Objectives: No standard treatment option is available for patients with unresectable malignant pleural mesothelioma (MPM) progressing after upfront chemotherapy. We aimed to explore the role of focal radiotherapy (FRT) as a treatment modality for oligo-progressive MPM. Materials and Methods: In this retrospective study, consecutive patients pretreated with ≥1 lines of chemotherapy were included. Oligo-progressive MPM was defined as an unresectable disease with radiological progression at ≤3 sites according to a chest-abdominal contrast-enhanced computed tomography. Patients were treated with either stereotactic body radiotherapy (SBRT, ≥5 Gy per fraction) or hypo-fractionated radiotherapy (hypoRT, <5 Gy per fraction). Time to further systemic therapy (TFST) and local control (LC) after FRT were the primary endpoints. Biologically effective dose (BED) was calculated using three different alpha/beta models (1.5 Gy, 3 Gy and 10 Gy).

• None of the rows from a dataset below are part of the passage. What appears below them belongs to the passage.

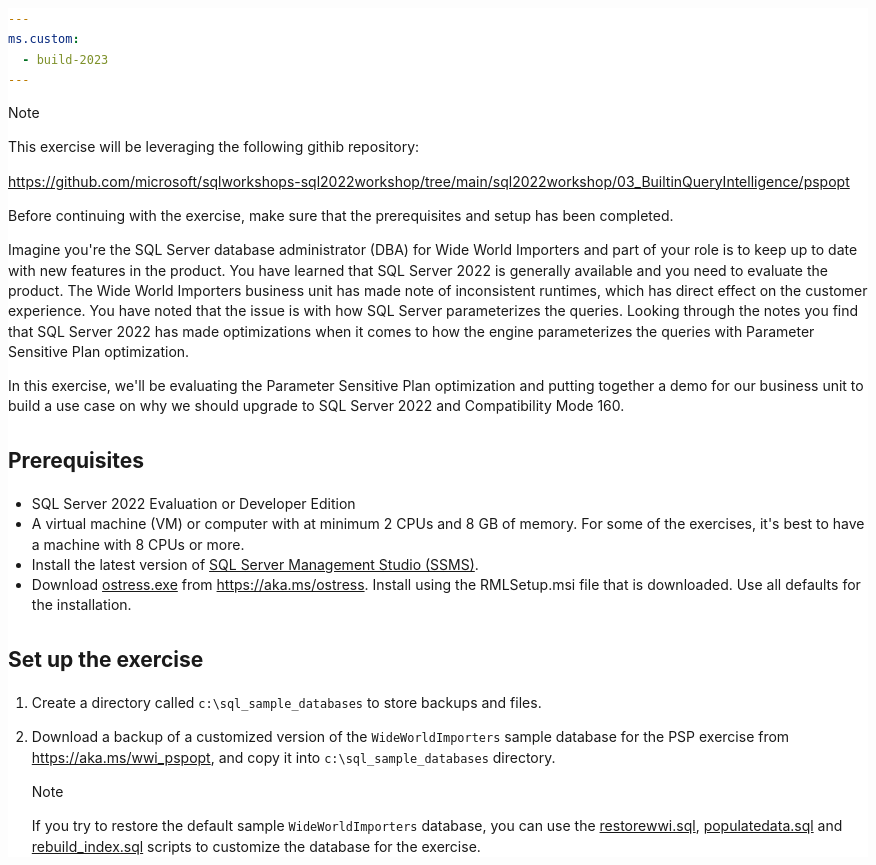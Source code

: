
 ```yaml
---
ms.custom:
  - build-2023
---
```

> [!NOTE]
> This exercise will be leveraging the following githib repository:
>
> https://github.com/microsoft/sqlworkshops-sql2022workshop/tree/main/sql2022workshop/03_BuiltinQueryIntelligence/pspopt
>
> Before continuing with the exercise, make sure that the prerequisites and setup has been completed.

Imagine you're the SQL Server database administrator (DBA) for Wide World Importers and part of your role is to keep up to date with new features in the product. You have learned that SQL Server 2022 is generally available and you need to evaluate the product. The Wide World Importers business unit has made note of inconsistent runtimes, which has direct effect on the customer experience. You have noted that the issue is with how SQL Server parameterizes the queries. Looking through the notes you find that SQL Server 2022 has made optimizations when it comes to how the engine parameterizes the queries with Parameter Sensitive Plan optimization.

In this exercise, we'll be evaluating the Parameter Sensitive Plan
optimization and putting together a demo for our business unit to build
a use case on why we should upgrade to SQL Server 2022 and Compatibility
Mode 160.

## Prerequisites

- SQL Server 2022 Evaluation or Developer Edition
- A virtual machine (VM) or computer with at minimum 2 CPUs and 8 GB of memory. For some of the exercises, it's best to have a machine with 8 CPUs or more.
- Install the latest version of [SQL Server Management Studio (SSMS)](/sql/ssms/download-sql-server-management-studio-ssms).
- Download [ostress.exe](/troubleshoot/sql/tools/replay-markup-language-utility#tools-in-rml-utilities-for-sql-server) from https://aka.ms/ostress. Install using the RMLSetup.msi file that is downloaded. Use all defaults for the installation.

## Set up the exercise

1. Create a directory called `c:\sql_sample_databases` to store backups and files.

1. Download a backup of a customized version of the `WideWorldImporters` sample database for the PSP exercise from https://aka.ms/wwi_pspopt, and copy it into `c:\sql_sample_databases` directory.

   > [!NOTE]
   > If you try to restore the default sample `WideWorldImporters` database, you can use the [restorewwi.sql](https://github.com/microsoft/sqlworkshops-sql2022workshop/blob/main/sql2022workshop/03_BuiltinQueryIntelligence/pspopt/restorewwi.sql), [populatedata.sql](https://github.com/microsoft/sqlworkshops-sql2022workshop/blob/main/sql2022workshop/03_BuiltinQueryIntelligence/pspopt/populatedata.sql) and [rebuild_index.sql](https://github.com/microsoft/sqlworkshops-sql2022workshop/blob/main/sql2022workshop/03_BuiltinQueryIntelligence/pspopt/rebuild_index.sql) scripts to customize the database for the exercise.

Results: From April 2006 to March 2019, 37 patients were treated on 43 pleural lesions; 16/37 (43%) had undergone upfront multimodality treatment (MMT) including surgery. FRT was given in 22/37 (59.5%) after one line of chemotherapy. SBRT was delivered for 26/43 lesions (60.5%), hypoRT for 17/43 (39.5%). Median TFST was 6 months (95% CI 4.9-7.1). LC at 6 months and 1 year was 84% and 76%, respectively. Median TFST was longer in patients treated after 1 vs >1 line of chemotherapy (9 vs 4 months, p = 0.001) and in patients pretreated with MMT (6 vs 3 months, p = 0.021). Six-month LC was better in patients treated with a BED > 100 using alpha/beta 1.5 and 3. No ≥ G3 acute or late toxicities were reported. Conclusion: FRT was feasible in selected patients with oligo-progressive MPM, allowing delay of further systemic therapies, with no severe toxicity. FRT was more effective when performed at progression after one line of systemic therapy. Our results suggest a radio-resistant behavior of MPM.